> _TASK DETAILS_
Beginning at the first line of the data, print each line exactly, stopping after the line that contains "devaient être réalisées.\\".

(Beginning of SUPPLIED DATA)

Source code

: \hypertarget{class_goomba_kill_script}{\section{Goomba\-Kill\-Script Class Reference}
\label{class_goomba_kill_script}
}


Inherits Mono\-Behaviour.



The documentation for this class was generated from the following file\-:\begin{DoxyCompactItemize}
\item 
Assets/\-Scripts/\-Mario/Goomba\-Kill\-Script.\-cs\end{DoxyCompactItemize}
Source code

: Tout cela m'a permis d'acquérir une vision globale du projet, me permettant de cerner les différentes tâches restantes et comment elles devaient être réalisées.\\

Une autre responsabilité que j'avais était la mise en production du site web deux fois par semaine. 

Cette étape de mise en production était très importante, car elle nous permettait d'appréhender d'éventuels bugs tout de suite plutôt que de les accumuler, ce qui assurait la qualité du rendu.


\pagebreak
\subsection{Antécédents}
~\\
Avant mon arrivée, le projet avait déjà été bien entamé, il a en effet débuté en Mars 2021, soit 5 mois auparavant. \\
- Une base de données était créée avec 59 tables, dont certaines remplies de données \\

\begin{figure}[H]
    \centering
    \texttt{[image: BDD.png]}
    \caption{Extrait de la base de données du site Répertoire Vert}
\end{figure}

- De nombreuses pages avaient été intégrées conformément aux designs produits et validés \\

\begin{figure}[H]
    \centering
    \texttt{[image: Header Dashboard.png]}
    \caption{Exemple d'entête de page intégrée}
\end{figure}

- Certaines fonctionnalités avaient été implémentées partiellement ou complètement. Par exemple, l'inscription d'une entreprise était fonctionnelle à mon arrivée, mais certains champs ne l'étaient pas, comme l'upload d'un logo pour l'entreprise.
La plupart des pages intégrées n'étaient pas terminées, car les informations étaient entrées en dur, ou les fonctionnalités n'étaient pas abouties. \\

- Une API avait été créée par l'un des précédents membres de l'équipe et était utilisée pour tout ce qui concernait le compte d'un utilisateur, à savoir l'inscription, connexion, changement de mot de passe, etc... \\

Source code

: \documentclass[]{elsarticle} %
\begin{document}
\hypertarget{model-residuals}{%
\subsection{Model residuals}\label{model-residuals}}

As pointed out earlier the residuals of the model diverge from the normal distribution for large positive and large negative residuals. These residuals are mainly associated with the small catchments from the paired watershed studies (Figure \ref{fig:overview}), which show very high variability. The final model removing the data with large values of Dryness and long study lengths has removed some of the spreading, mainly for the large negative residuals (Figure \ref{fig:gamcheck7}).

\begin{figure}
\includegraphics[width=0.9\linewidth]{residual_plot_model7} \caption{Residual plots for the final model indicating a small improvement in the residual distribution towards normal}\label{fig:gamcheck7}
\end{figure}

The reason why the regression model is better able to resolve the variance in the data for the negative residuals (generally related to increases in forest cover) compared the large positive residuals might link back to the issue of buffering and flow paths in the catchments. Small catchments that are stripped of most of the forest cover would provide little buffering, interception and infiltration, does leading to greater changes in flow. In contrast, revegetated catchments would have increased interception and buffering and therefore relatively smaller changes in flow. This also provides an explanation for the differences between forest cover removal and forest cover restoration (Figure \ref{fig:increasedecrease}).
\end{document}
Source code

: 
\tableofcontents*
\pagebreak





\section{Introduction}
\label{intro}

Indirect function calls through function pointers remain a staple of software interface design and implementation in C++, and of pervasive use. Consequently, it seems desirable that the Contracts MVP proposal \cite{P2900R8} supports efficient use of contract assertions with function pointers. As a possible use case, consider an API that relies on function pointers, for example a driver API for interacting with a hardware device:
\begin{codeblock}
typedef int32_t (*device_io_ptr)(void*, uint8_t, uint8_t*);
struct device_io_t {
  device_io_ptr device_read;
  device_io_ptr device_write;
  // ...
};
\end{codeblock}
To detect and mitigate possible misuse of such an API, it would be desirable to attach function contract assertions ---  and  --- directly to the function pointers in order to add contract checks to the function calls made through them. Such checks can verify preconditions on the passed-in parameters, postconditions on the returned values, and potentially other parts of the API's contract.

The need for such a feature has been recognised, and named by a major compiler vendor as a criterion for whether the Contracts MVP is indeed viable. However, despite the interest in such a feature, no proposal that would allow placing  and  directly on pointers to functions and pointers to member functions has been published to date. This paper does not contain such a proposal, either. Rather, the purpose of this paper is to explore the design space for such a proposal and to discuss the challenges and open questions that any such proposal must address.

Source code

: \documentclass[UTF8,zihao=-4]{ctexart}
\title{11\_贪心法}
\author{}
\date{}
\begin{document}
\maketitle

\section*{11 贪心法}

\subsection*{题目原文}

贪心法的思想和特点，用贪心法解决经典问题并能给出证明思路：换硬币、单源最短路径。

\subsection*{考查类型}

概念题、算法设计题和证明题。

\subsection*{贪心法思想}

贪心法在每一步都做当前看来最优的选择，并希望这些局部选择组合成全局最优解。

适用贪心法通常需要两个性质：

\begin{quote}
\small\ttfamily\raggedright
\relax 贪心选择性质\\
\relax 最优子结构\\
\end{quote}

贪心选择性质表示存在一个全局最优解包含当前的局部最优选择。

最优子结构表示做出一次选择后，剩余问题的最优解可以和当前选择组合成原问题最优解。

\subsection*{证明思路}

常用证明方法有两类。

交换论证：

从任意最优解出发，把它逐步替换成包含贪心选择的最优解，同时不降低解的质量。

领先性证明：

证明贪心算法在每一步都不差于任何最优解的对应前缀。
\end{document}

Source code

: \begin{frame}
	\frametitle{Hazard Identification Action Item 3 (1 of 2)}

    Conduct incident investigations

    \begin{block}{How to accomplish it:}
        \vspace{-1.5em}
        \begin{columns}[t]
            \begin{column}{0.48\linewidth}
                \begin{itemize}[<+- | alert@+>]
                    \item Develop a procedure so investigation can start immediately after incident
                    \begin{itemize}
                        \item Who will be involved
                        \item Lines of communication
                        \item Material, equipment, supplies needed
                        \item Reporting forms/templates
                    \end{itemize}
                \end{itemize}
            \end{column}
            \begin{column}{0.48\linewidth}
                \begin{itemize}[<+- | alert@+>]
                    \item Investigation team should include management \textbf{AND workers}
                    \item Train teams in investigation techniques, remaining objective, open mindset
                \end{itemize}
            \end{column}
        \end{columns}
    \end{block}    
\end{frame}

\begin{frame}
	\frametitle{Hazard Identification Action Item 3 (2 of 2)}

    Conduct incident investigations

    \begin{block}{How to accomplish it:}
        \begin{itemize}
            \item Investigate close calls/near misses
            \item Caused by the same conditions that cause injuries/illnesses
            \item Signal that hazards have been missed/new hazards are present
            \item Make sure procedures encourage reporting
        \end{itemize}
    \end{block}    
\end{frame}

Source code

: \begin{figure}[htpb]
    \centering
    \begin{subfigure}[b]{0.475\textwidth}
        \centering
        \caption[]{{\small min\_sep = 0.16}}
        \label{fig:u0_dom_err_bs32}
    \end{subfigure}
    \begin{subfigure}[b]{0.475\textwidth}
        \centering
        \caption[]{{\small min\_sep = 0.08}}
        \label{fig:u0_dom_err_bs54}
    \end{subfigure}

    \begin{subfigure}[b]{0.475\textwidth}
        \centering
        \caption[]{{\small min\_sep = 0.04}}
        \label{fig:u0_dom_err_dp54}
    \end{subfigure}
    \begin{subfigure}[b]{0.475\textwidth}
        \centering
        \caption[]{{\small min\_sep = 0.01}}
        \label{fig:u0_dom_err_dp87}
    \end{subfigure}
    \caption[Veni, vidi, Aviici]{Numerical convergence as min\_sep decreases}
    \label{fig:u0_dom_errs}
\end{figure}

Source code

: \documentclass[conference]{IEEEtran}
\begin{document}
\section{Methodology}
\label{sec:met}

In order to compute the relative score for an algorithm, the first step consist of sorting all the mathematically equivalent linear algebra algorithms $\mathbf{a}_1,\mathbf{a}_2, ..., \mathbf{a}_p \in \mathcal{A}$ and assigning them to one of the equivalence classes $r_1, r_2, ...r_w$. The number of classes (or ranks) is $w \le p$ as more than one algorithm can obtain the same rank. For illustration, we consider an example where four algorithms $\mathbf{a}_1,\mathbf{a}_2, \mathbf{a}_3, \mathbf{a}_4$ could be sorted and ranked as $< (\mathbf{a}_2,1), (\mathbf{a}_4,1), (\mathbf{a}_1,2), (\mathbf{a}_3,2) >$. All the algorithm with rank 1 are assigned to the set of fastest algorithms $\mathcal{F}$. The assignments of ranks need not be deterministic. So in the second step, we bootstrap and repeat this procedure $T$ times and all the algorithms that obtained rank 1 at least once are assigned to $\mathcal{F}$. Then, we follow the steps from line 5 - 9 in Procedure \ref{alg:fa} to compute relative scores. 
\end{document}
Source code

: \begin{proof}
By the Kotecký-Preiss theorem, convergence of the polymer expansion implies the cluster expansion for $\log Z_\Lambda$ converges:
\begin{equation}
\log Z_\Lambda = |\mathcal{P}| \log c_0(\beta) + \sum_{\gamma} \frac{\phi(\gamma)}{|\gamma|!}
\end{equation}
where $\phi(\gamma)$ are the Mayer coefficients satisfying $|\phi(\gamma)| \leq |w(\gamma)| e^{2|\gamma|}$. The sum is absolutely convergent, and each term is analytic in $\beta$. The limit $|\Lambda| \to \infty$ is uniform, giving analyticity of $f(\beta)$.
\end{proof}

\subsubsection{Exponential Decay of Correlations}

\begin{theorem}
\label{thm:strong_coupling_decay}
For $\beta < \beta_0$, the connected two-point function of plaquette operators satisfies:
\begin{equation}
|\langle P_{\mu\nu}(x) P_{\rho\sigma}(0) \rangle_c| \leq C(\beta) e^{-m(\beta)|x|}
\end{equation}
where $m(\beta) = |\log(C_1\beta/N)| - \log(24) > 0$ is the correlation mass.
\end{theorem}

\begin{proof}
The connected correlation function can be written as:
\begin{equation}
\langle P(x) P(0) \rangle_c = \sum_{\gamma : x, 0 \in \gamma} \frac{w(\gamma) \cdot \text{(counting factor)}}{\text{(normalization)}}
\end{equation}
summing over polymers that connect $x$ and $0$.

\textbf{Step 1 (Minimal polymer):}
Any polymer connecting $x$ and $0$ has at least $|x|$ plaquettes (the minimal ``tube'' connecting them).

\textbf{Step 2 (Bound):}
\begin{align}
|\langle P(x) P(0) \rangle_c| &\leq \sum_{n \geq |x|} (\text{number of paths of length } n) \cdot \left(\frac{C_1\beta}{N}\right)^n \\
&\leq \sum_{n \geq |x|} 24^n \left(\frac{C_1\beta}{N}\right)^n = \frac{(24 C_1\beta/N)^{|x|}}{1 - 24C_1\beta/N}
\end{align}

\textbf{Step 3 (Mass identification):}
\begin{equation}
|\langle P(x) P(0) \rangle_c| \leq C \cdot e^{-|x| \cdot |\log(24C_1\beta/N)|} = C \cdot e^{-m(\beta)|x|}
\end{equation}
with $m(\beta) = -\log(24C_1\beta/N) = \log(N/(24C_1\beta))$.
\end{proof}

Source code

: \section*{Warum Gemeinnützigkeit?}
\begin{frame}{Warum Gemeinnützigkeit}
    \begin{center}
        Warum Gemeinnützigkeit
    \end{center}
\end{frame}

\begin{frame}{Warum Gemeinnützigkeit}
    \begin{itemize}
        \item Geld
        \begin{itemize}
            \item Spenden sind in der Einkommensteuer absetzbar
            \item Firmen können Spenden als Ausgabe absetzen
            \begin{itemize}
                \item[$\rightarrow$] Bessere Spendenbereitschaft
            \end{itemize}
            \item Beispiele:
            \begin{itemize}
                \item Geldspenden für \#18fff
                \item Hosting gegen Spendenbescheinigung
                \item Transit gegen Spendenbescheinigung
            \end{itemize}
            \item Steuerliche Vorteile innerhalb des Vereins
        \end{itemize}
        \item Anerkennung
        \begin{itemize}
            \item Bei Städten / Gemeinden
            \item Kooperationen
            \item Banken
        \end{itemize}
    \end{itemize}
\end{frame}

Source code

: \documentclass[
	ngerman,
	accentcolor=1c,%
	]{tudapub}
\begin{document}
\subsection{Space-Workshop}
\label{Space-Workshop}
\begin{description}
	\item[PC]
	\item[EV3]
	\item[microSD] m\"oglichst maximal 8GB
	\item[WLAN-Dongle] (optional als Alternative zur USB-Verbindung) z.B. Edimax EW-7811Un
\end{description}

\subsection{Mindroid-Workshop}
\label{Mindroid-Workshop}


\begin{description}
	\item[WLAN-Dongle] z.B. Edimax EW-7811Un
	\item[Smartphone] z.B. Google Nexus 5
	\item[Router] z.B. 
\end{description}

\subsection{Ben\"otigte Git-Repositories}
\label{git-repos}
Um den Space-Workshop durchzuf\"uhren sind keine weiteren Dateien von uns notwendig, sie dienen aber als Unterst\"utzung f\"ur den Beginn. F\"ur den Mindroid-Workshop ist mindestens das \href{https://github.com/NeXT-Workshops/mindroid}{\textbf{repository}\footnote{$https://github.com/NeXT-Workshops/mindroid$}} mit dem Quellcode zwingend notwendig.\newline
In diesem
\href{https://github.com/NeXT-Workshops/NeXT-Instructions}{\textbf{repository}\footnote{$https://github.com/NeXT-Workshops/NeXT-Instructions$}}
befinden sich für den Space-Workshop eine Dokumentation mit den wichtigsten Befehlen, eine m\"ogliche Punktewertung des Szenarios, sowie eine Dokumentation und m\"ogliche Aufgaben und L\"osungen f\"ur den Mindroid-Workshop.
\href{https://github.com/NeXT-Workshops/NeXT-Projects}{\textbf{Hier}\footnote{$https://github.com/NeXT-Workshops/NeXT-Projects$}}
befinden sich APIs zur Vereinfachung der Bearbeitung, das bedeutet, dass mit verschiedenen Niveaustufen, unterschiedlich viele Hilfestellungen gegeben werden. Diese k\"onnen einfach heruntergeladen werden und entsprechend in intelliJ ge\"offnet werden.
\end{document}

(End of SUPPLIED DATA)

> _REPLY TO THE EXERCISE_
Source code

: \hypertarget{class_goomba_kill_script}{\section{Goomba\-Kill\-Script Class Reference}
\label{class_goomba_kill_script}
}


Inherits Mono\-Behaviour.



The documentation for this class was generated from the following file\-:\begin{DoxyCompactItemize}
\item 
Assets/\-Scripts/\-Mario/Goomba\-Kill\-Script.\-cs\end{DoxyCompactItemize}
Source code

: Tout cela m'a permis d'acquérir une vision globale du projet, me permettant de cerner les différentes tâches restantes et comment elles devaient être réalisées.\\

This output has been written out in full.